Tuesday, 12 January 2010

What's wrong with ad agencies

I spent the day at my agency (well, from about 11 until 12.30-ish) and the post-Chrimbo immersion into the bare-knuckle rigours of marketing felt like I imagine it feels for miners to return to work after a spell in hospital with advanced emphysema.

I didn't like it, I struggled to breathe and I spent a lot of the time wondering what the hairy fucking heck I was doing there.

(I mean, a planner asked me whether my brand is a fan of X-Factor, or more a fan of Strictly Come Dancing, for fuck's sake. I pretended I had something in my eye and it all blew over, thank wank.)

That said, the cold bath treatment of getting back into the swing of things gave me the clarity to see just what the problem is with agencies.

Here's how I get a campaign out that's aimed at, say, fisting enthusiasts:

I call the account exec and say I need an ad aimed at fisting enthusiasts. She tells the account director, who enlists the help of a planner, a creative director and a digital specialist. The account director draws on a wealth of experience in this sector to steer the team, highlighting potential pitfalls and opportunities. The account exec supports and facilitates along the way. The planner (I am told) looks into the market and target audience in depth, discovering a unique insight into what fisting enthusiasts want from their consumer durables and produces a brief the creatives can turn into some great work. The creative director inspires the agency's creatives to find new and eye-catching ways to stop this target audience, get my message across and sell my product. The digital specialist dovetails with the creatives to help me bring the campaign to life online, perhaps using social media or devising groundbreaking ways of breaking out of traditional media and into a new and more engaging way of creating a connection with my consumer.

(Meanwhile, the media agency will drop the bombshell that to reach fisting enthusiasts I need to put a page ad in Fisting World and a banner ad on fisting.com. Fuck me. Really?)

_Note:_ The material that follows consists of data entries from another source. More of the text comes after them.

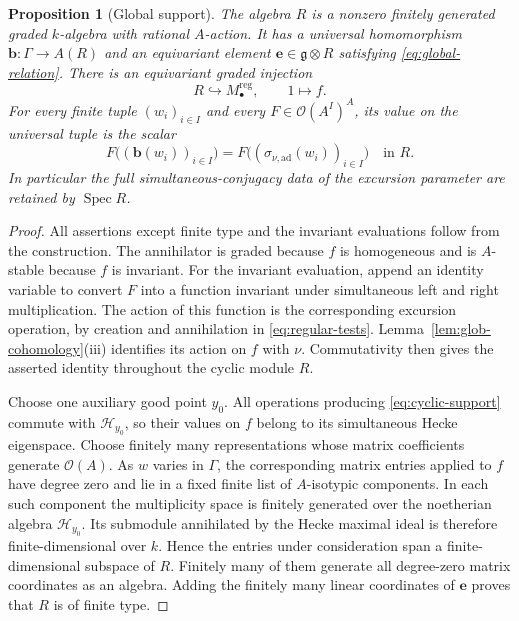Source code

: \documentclass[11pt]{article}
\numberwithin{equation}{section}
\newtheorem{proposition}[theorem]{Proposition}
\theoremstyle{definition}
\theoremstyle{remark}
\newcommand{\g}{\mathfrak g}
\newcommand{\cO}{\mathcal O}
\newcommand{\Spec}{\operatorname{Spec}}
\begin{document}
\begin{proposition}[Global support]\label{prop:global-support}
The algebra $R$ is a nonzero finitely generated graded $k$-algebra
with rational $A$-action.  It has a universal homomorphism
$\mathbf b:\Gamma\to A(R)$ and an equivariant element
$\mathbf e\in\g\otimes R$ satisfying
\eqref{eq:global-relation}.  There is an equivariant graded injection
\begin{equation}\label{eq:cyclic-support}
                   R\hookrightarrow M_\bullet^{\mathrm{reg}},
                          \qquad 1\longmapsto f.
\end{equation}
For every finite tuple $(w_i)_{i\in I}$ and every
$F\in\cO(A^I)^A$, its value on the universal tuple is the scalar
\[
 F\bigl((\mathbf b(w_i))_{i\in I}\bigr)
       =F\bigl((\sigma_{\nu,\mathrm{ad}}(w_i))_{i\in I}\bigr)
                                                   \quad\text{in }R.
\]
In particular the full simultaneous-conjugacy data of the excursion
parameter are retained by $\Spec R$.
\end{proposition}

\begin{proof}
All assertions except finite type and the invariant evaluations
follow from the construction.  The annihilator is graded because
$f$ is homogeneous and is $A$-stable because $f$ is invariant.
For the invariant evaluation, append an identity variable to convert
$F$ into a function invariant under simultaneous left and right
multiplication.  The action of this function is the corresponding
excursion operation, by creation and annihilation in
\eqref{eq:regular-tests}.  Lemma~\ref{lem:glob-cohomology}(iii)
identifies its action on $f$ with $\nu$.  Commutativity then gives
the asserted identity throughout the cyclic module $R$.

Choose one auxiliary good point $y_0$.  All operations producing
\eqref{eq:cyclic-support} commute with $\mathcal H_{y_0}$, so their
values on $f$ belong to its simultaneous Hecke eigenspace.  Choose
finitely many representations whose matrix coefficients generate
$\cO(A)$.  As $w$ varies in $\Gamma$, the corresponding matrix
entries applied to $f$ have degree zero and lie in a fixed finite
list of $A$-isotypic components.  In each such component the
multiplicity space is finitely generated over the noetherian algebra
$\mathcal H_{y_0}$.  Its submodule annihilated by the Hecke maximal
ideal is therefore finite-dimensional over $k$.  Hence the entries
under consideration span a finite-dimensional subspace of $R$.
Finitely many of them generate all degree-zero matrix coordinates
as an algebra.  Adding the finitely many linear coordinates of
$\mathbf e$ proves that $R$ is of finite type.
\end{proof}
\end{document}
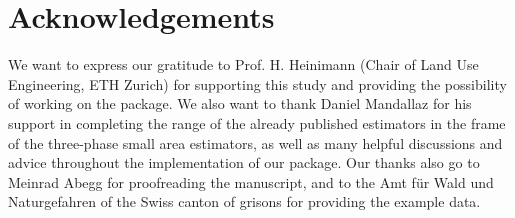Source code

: 
\section*{Acknowledgements}

We want to express our gratitude to Prof. H. Heinimann (Chair of Land Use Engineering, ETH Zurich) for supporting this study and providing the possibility of working on the package. We also want to thank Daniel Mandallaz for his support in completing the range of the already published estimators in the frame of the three-phase small area estimators, as well as many helpful discussions and advice throughout the implementation of our package. Our thanks also go to Meinrad Abegg for proofreading the manuscript, and to the Amt f{\"u}r Wald und Naturgefahren of the Swiss canton of grisons for providing the example data.

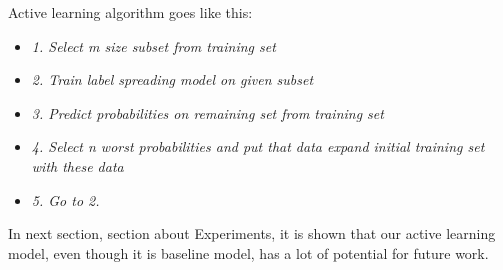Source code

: \documentclass[10pt, a4paper]{article}
\begin{document}
Active learning algorithm goes like this:
\begin{itemize}
	\item \textit{1. Select m size subset from training set}
	\item \textit{2. Train label spreading model on given subset}
	\item \textit{3. Predict probabilities on remaining set from training set}
	\item \textit{4. Select n worst probabilities and put that data expand initial training set with these data}
	\item \textit{5. Go to 2.}
\end{itemize}

In next section, section about Experiments, it is shown that our active learning model, even though it is baseline model, has a lot of potential for future work.
\end{document}
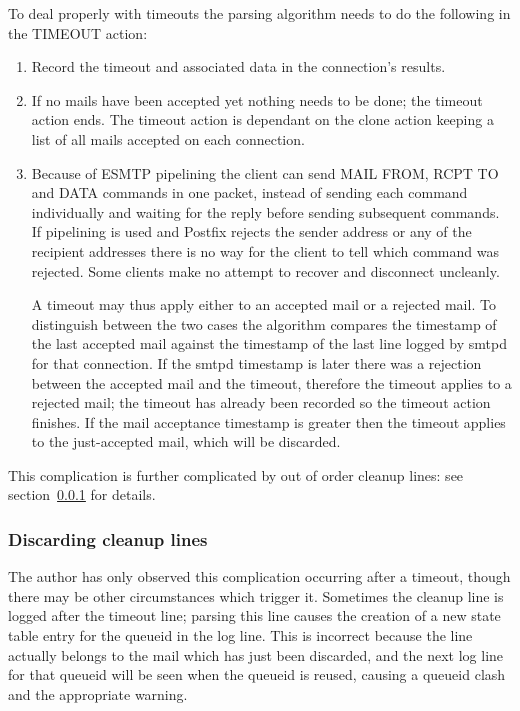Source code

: \documentclass[a4paper,12pt,draft]{article}
\begin{document}
To deal properly with timeouts the parsing algorithm needs to do the
following in the TIMEOUT action:

\begin{enumerate}

    \item Record the timeout and associated data in the connection's
        results.

    \item If no mails have been accepted yet nothing needs to be done; the
        timeout action ends.  The timeout action is dependant on the clone
        action keeping a list of all mails accepted on each connection.

    \item Because of ESMTP pipelining the client can send MAIL FROM, RCPT
        TO and DATA commands in one packet, instead of sending each command
        individually and waiting for the reply before sending subsequent
        commands.  If pipelining is used and Postfix rejects the sender
        address or any of the recipient addresses there is no way for the
        client to tell which command was rejected.  Some clients make no
        attempt to recover and disconnect uncleanly.

        A timeout may thus apply either to an accepted mail or a rejected
        mail.  To distinguish between the two cases the algorithm compares
        the timestamp of the last accepted mail against the timestamp of
        the last line logged by smtpd for that connection.  If the smtpd
        timestamp is later there was a rejection between the accepted mail
        and the timeout, therefore the timeout applies to a rejected mail;
        the timeout has already been recorded so the timeout action
        finishes.  If the mail acceptance timestamp is greater then the
        timeout applies to the just-accepted mail, which will be discarded.

\end{enumerate}

This complication is further complicated by out of order cleanup lines: see
section~\ref{discarding-cleanup-lines} for details.

\subsubsection{Discarding cleanup lines}

\label{discarding-cleanup-lines}

The author has only observed this complication occurring after a timeout,
though there may be other circumstances which trigger it.  Sometimes the
cleanup line is logged after the timeout line; parsing this line causes the
creation of a new state table entry for the queueid in the log line.  This
is incorrect because the line actually belongs to the mail which has just
been discarded, and the next log line for that queueid will be seen when
the queueid is reused, causing a queueid clash and the appropriate warning.
\end{document}
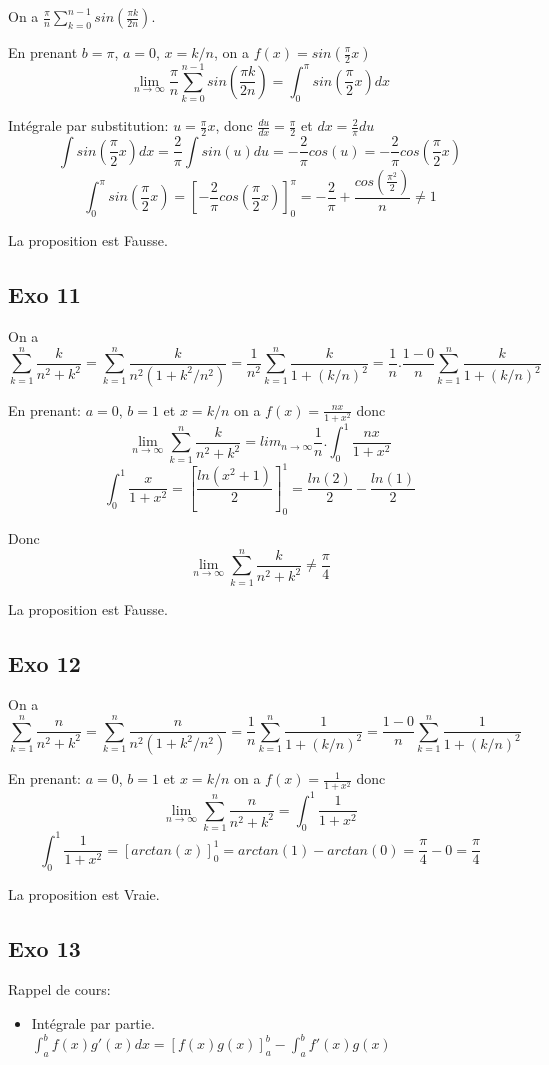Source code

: \documentclass[]{book}
\theoremstyle{definition}
\begin{document}
On a $\frac{\pi}{n}\sum_{k=0}^{n-1} sin(\frac{\pi k}{2n})$.

En prenant $b=\pi$, $a=0$, $x=k/n$, on a $f(x) = sin(\frac{\pi}{2}x)$
$$\lim_{n \to \infty}\frac{\pi}{n}\sum_{k=0}^{n-1}sin(\frac{\pi k}{2n}) = \int_0^{\pi}sin(\frac{\pi}{2}x)dx$$

Int\'egrale par substitution: $u=\frac{\pi}{2}x$, donc $\frac{du}{dx} = \frac{\pi}{2}$ et $dx=\frac{2}{\pi}du$
$$\int sin(\frac{\pi}{2}x)dx = \frac{2}{\pi}\int sin(u)du = -\frac{2}{\pi}cos(u) = -\frac{2}{\pi}cos(\frac{\pi}{2}x)$$
$$\int_0^{\pi} sin(\frac{\pi}{2}x) = [-\frac{2}{\pi}cos(\frac{\pi}{2}x)]_0^{\pi} = -\frac{2}{\pi} + \frac{cos(\frac{\pi^2}{2})}{n} \neq 1$$


La proposition est Fausse.

\subsection*{Exo 11}
On a $$\sum_{k=1}^{n}\frac{k}{n^2+k^2} = \sum_{k=1}^{n}\frac{k}{n^2(1+k^2/n^2)} = \frac{1}{n^2}\sum_{k=1}^{n}\frac{k}{1+(k/n)^2} = \frac{1}{n}.\frac{1-0}{n}\sum_{k=1}^{n}\frac{k}{1+(k/n)^2}$$

En prenant: $a=0$, $b=1$ et $x=k/n$ on a $f(x)=\frac{nx}{1+x^2}$ donc
$$\lim_{n \to \infty}\sum_{k=1}^{n}\frac{k}{n^2+k^2} = lim_{n \to \infty}\frac{1}{n}.\int_0^1 \frac{nx}{1+x^2}$$
$$\int_0^1 \frac{x}{1+x^2} = [\frac{ln(x^2+1)}{2}]_0^1 = \frac{ln(2)}{2} - \frac{ln(1)}{2}$$

Donc
$$ \lim_{n \to \infty}\sum_{k=1}^{n}\frac{k}{n^2+k^2} \neq \frac{\pi}{4}$$

La proposition est Fausse.

\subsection*{Exo 12}
On a $$\sum_{k=1}^{n}\frac{n}{n^2+k^2} = \sum_{k=1}^{n}\frac{n}{n^2(1+k^2/n^2)} = \frac{1}{n}\sum_{k=1}^{n}\frac{1}{1+(k/n)^2} = \frac{1-0}{n}\sum_{k=1}^{n}\frac{1}{1+(k/n)^2}$$

En prenant: $a=0$, $b=1$ et $x=k/n$ on a $f(x)=\frac{1}{1+x^2}$ donc
$$\lim_{n \to \infty}\sum_{k=1}^{n}\frac{n}{n^2+k^2} = \int_0^1 \frac{1}{1+x^2}$$
$$\int_0^1 \frac{1}{1+x^2} = [arctan(x)]_0^1 = arctan(1) - arctan(0) = \frac{\pi}{4} - 0 = \frac{\pi}{4}$$

La proposition est Vraie.

\subsection*{Exo 13}
Rappel de cours:
\begin{itemize}
\item Int\'egrale par partie. $\int_{a}^{b} f(x)g'(x)dx = [f(x)g(x)]_{a}^{b} - \int_{a}^{b}f'(x)g(x)$
\end{itemize}
\end{document}
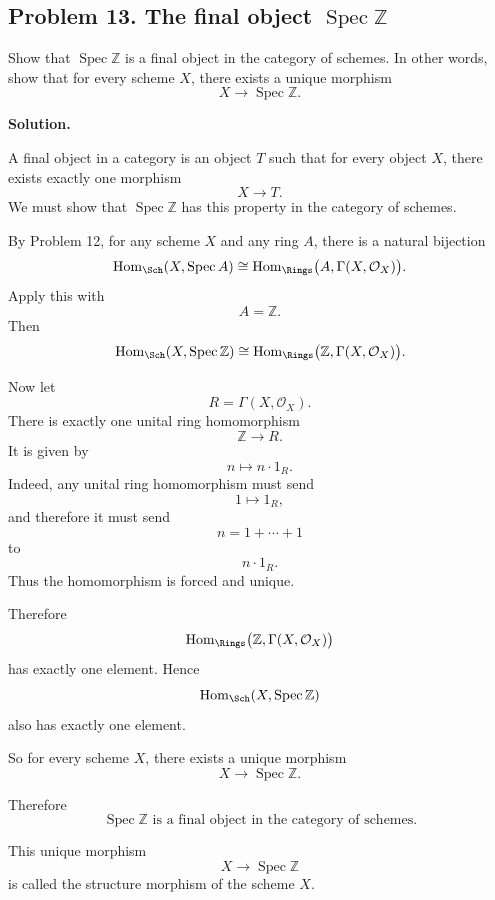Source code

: 
\subsection*{Problem 13. The final object \(\operatorname{Spec} \mathbb Z\)}

Show that \(\operatorname{Spec} \mathbb Z\) is a final object in the category of schemes. In other words, show that for every scheme \(X\), there exists a unique morphism
\[
X\to \operatorname{Spec} \mathbb Z.
\]

\textbf{Solution.}

A final object in a category is an object \(T\) such that for every object \(X\), there exists exactly one morphism
\[
X\to T.
\]
We must show that \(\operatorname{Spec} \mathbb Z\) has this property in the category of schemes.

By Problem 12, for any scheme \(X\) and any ring \(A\), there is a natural bijection
\[
\operatorname{Hom}_{\Sch}(X,\operatorname{Spec} A)
\cong
\operatorname{Hom}_{\Rings}\bigl(A,\Gamma(X,\mathcal O_X)\bigr).
\]
Apply this with
\[
A=\mathbb Z.
\]
Then
\[
\operatorname{Hom}_{\Sch}(X,\operatorname{Spec} \mathbb Z)
\cong
\operatorname{Hom}_{\Rings}\bigl(\mathbb Z,\Gamma(X,\mathcal O_X)\bigr).
\]

Now let
\[
R=\Gamma(X,\mathcal O_X).
\]
There is exactly one unital ring homomorphism
\[
\mathbb Z\to R.
\]
It is given by
\[
n\longmapsto n\cdot 1_R.
\]
Indeed, any unital ring homomorphism must send
\[
1\longmapsto 1_R,
\]
and therefore it must send
\[
n=1+\cdots+1
\]
to
\[
n\cdot 1_R.
\]
Thus the homomorphism is forced and unique.

Therefore
\[
\operatorname{Hom}_{\Rings}\bigl(\mathbb Z,\Gamma(X,\mathcal O_X)\bigr)
\]
has exactly one element. Hence
\[
\operatorname{Hom}_{\Sch}(X,\operatorname{Spec} \mathbb Z)
\]
also has exactly one element.

So for every scheme \(X\), there exists a unique morphism
\[
X\to \operatorname{Spec} \mathbb Z.
\]

Therefore
\[
\boxed{
	\operatorname{Spec} \mathbb Z \text{ is a final object in the category of schemes.}
}
\]

This unique morphism
\[
X\to \operatorname{Spec} \mathbb Z
\]
is called the structure morphism of the scheme \(X\).
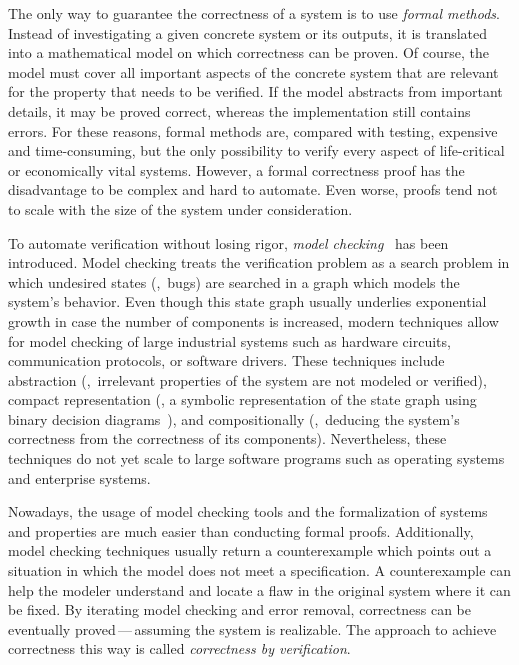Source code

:The only way to guarantee the correctness of a system is to use \emph{formal methods}. Instead of investigating a given concrete system or its outputs, it is translated into a mathematical model on which correctness can be proven. Of course, the model must cover all important aspects of the concrete system that are relevant for the property that needs to be verified. If the model abstracts from important details, it may be proved correct, whereas the implementation still contains errors. For these reasons, formal methods are, compared with testing, expensive and time-consuming, but the only possibility to verify every aspect of life-critical or economically vital systems. However, a formal correctness proof has the disadvantage to be complex and hard to automate. Even worse, proofs tend not to scale with the size of the system under consideration.

To automate verification without losing rigor, \emph{model checking}~\cite{ClarkeGD_1999_book} has been introduced. Model checking treats the verification problem as a search problem in which undesired states (\ie,~bugs) are searched in a graph which models the system's behavior. Even though this state graph usually underlies exponential growth in case the number of components is increased, modern techniques allow for model checking of large industrial systems such as hardware circuits, communication protocols, or software drivers. These techniques include abstraction (\ie,~irrelevant properties of the system are not modeled or verified), compact representation (\eg, a symbolic representation of the state graph using binary decision diagrams~\cite{Bryant_1986_tc}), and compositionally (\ie,~deducing the system's correctness from the correctness of its components). Nevertheless, these techniques do not yet scale to large software programs such as operating systems and enterprise systems.

Nowadays, the usage of model checking tools and the formalization of systems and properties are much easier than conducting formal proofs. Additionally, model checking techniques usually return a counterexample which points out a situation in which the model does not meet a specification. A counterexample can help the modeler understand and locate a flaw in the original system where it can be fixed. By iterating model checking and error removal, correctness can be eventually proved\,---\,assuming the system is realizable. The approach to achieve correctness this way is called \emph{correctness by verification}.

It takes weeks of endeavour. Then the agency presents the ad with a mixture of pride and trepidation, confidence and fear, satisfied that they've developed something new, bold, impactful and effective - something they feel is almost part of them - but anxiously eager for me to like it.

At that point, I present the ad to my mother (she's nearly target audience) for research, she notices that the woman in it has mean eyes, or the colour of the type reminds her of the dress she wore the day my father left, and it's back to the drawing board. The whole process can sometimes be repeated 3 times before an ad gets to the public.

Now, I think I've spotted the flaw in all this.

The agencies put a massive amount of work into getting the ad in front of me, and I blow it out of the water on the strength of whatever my mother says, no matter how irrelevant or bizarre.

I don't know why I didn't see it sooner! It's so obvious!






Don't bother with all that work! Just give me some rough shit you thought up in half an hour and let me blow that out of the water on the strength of whatever my mother says. It'll save a lot of time, heartache and self-harm in the creative department.

Fucking easy! Some days I amaze myself - nearly! Ha ha! Nothing I do amazes me these days!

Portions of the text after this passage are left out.